I finally sent my close friends an update email about the state of my life.
Yeah, I'm an ass. All you cyber readers knew I had moved out before my true, blue, love of my life friends did.
Here's why. Hopefully, all of you will be able to understand.
First of all, I am exhausting. I know it. My past year or more has been 'me, me, me' and I get that a whole bunch of 'me' is really annoying. My saga has been the SOS (same ol shit) for months upon months. I just think that friends can only take so much and I feel like I exceeded "so much" about six months ago.
So, when the time came for me to move out, I just did it. I didn't announce it or debate it or ask for advice. I knew I had to to it. The time had come, no matter what anyone thought (not that I'd ever had dissenting voices from the people who love me).
I just was trying to find me. And me means me. The me I am at the end of the day when no one is around to ask what we should have for dinner. The me who decides what time everyone (me) goes to bed, the me who does anything and everything she wants.
(On a side note, I MISS my kids. ME doesn't want to be solo. I want my kids in my life always, let me make that clear).
So, I moved out. In some ways, it's huge. In other ways, it just is what it is. Much like everything else in life.
Heidi Klum is hot, even after three kids. Just is what it is. Tom Brady is a gifted athlete who can knock up a supermodel, dump his former girlfriend and still be her baby daddy, grow his hair long, and still rack in huge bucks as an NFL quarterback. Yeah, doesn't feel fair but it just IS WHAT IT IS.
Plus, Tom Brady is gross, so I hardly care.

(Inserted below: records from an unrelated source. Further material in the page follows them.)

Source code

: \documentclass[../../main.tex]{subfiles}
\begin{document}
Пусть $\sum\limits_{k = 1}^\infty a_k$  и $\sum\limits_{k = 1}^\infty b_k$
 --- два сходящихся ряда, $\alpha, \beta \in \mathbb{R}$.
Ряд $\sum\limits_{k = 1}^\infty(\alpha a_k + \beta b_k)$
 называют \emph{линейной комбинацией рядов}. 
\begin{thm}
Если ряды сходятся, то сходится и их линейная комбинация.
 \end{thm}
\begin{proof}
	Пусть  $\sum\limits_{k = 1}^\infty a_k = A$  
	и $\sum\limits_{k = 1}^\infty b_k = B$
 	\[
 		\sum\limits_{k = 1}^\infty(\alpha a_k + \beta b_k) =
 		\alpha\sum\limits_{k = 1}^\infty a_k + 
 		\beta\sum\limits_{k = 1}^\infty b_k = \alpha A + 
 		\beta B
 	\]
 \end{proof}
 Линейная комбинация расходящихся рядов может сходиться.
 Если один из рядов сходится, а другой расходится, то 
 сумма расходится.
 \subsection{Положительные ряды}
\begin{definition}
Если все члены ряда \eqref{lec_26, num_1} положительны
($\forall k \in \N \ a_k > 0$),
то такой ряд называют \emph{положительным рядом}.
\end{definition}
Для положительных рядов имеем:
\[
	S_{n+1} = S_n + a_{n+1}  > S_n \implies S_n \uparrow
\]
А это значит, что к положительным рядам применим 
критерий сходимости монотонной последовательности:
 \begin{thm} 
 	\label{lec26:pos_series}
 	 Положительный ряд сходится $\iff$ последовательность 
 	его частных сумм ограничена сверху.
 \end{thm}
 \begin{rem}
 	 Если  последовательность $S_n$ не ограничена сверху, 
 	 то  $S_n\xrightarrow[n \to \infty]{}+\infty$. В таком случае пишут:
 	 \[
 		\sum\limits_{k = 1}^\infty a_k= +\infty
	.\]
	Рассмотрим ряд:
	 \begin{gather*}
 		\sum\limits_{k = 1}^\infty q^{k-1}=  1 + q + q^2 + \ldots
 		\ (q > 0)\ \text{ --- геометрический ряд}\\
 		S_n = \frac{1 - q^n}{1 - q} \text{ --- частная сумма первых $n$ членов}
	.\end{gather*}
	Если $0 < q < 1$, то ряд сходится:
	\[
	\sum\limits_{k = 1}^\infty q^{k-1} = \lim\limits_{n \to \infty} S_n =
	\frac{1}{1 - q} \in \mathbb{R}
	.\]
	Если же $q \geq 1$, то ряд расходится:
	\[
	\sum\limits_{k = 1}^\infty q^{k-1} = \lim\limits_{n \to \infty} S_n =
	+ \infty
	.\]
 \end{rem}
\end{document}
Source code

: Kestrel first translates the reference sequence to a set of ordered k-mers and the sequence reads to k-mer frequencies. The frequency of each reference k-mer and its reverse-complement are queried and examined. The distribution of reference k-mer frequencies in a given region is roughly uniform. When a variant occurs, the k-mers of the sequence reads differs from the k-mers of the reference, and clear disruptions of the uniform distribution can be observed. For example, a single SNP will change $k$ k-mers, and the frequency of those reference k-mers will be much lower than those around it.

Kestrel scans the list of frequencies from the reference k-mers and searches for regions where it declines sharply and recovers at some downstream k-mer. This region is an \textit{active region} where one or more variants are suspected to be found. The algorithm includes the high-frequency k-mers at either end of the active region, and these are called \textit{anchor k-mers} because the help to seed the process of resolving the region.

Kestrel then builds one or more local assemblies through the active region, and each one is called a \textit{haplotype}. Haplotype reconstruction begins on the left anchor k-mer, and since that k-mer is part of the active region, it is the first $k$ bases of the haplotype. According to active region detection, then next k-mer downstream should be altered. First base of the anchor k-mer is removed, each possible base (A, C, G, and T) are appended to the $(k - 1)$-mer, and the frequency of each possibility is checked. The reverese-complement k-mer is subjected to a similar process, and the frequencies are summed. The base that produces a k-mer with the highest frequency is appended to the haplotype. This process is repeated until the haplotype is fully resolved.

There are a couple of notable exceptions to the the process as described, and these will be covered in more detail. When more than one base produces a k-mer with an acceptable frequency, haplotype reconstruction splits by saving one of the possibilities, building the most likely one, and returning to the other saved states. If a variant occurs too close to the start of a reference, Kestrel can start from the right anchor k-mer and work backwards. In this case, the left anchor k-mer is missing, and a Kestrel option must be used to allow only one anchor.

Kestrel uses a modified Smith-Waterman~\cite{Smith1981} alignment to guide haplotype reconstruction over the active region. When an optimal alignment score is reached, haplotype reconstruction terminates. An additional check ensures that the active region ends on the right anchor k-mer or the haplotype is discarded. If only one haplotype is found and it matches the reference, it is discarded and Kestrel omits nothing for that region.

Anyway, back to me. Friends of mine, I'm still here, where I have always been. One third of me being the best mom I know how to be, despite all my flaws, another third of me being the best teacher I can possibly be, and the last third of me working massively hard to figure out who I am while constantly perched behind this laptop. Hit me up on email if you want. I'm always receptive!
I love everyone. Including A and S. Which has probably been the biggest problem of my life.
But I love all my friends too and now, more than ever, I need you. I'm asking out loud.
I need you and love you and I will be great, I just feel it!
Love you!
K
I love and miss you dearly, friend of mine <3 xo
ReplyDeleteHang in there Kate. Do you have a plan for the holidays? You need a plan to ease the transition to the new reality.
ReplyDeleteHey Nana,
ReplyDeleteWe do have plans and I feel good about them. The kids and I are heading to the country to visit my sister and my dad for several days. My sister has two boys the exact (within two months) same age as two of mine and they are best buds.
A will go to his parents.
I'm excited.
As for Christmas, we haven't gotten that far yet, but it might look like a family slumber party in the living room or something.
We are flexible and open.
Thanks for asking!
I think that waiting until you know how to phrase your news, and how to deal with whatever feedback you might get, does not an ass of you make.
ReplyDeleteIt seems to me you're handling all of this remarkably well. There doesn't seem to be that "trying to manage everything and everybody all the time" with you these days.
Quite the relief, no?
June,
ReplyDeleteIt feels different this time. There is more peace, less turmoil.
I have an underlying (or is it overwhelming, nah, I'll go with underlying) sense of "all will be well" about this.
Thanks for your support!
For the record, you are *NOT* Tom Brady. :-P
ReplyDeleteSometimes, we can't help but compare ourselves to others because it is just a natural reaction, but you nailed it by saying that you have to focus on yourself!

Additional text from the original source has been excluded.